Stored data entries
============

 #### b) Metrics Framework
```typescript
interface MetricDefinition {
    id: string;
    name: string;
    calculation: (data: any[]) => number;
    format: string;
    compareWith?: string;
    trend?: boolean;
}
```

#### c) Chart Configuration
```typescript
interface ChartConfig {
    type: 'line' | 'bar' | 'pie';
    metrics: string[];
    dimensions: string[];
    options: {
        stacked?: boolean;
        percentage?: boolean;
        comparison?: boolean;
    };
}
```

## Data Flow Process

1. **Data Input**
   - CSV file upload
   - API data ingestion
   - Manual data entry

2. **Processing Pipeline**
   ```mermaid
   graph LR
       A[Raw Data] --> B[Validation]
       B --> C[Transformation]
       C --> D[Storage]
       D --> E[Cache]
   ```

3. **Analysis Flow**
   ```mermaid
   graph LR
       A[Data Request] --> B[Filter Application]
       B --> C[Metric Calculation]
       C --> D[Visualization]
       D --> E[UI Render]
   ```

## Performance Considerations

============

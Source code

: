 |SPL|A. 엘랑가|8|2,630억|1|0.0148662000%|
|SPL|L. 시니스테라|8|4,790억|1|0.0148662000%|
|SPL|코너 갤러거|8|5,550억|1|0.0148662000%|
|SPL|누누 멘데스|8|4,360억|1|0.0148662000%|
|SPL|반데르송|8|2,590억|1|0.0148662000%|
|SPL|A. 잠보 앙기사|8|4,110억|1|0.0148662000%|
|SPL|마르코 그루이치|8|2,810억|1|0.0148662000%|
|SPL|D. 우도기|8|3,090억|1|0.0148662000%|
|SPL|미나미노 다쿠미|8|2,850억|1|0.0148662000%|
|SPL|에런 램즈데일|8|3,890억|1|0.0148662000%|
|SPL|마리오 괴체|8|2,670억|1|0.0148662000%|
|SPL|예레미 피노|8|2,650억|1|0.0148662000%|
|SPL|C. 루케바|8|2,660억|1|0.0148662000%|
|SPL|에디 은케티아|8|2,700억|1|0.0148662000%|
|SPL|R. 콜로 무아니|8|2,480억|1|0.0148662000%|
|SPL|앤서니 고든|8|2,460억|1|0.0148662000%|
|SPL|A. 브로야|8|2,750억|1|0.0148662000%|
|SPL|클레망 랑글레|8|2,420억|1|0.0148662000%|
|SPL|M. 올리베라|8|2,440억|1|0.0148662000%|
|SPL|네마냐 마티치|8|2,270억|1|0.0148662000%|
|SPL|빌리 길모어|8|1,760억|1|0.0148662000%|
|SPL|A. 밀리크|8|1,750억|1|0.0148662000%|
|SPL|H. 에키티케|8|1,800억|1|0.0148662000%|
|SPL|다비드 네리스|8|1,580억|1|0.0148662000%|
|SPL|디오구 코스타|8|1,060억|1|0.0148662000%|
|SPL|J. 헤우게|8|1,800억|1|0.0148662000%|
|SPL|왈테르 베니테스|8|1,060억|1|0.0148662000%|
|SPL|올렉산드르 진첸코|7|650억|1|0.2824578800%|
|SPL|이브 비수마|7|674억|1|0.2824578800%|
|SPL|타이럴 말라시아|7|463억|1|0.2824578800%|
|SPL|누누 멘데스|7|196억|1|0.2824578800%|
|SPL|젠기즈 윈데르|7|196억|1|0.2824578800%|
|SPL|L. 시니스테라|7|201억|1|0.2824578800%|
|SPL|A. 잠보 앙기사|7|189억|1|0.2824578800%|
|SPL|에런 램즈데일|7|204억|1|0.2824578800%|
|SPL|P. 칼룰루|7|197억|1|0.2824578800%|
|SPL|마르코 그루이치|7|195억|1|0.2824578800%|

============

* Try it
Look back at the entries above. Retype the line with "#### b) Metrics Framework", the line with "1. **Data Input**", and all lines in between.

* Output below
 #### b) Metrics Framework
```typescript
interface MetricDefinition {
    id: string;
    name: string;
    calculation: (data: any[]) => number;
    format: string;
    compareWith?: string;
    trend?: boolean;
}
```

#### c) Chart Configuration
```typescript
interface ChartConfig {
    type: 'line' | 'bar' | 'pie';
    metrics: string[];
    dimensions: string[];
    options: {
        stacked?: boolean;
        percentage?: boolean;
        comparison?: boolean;
    };
}
```

## Data Flow Process

1. **Data Input**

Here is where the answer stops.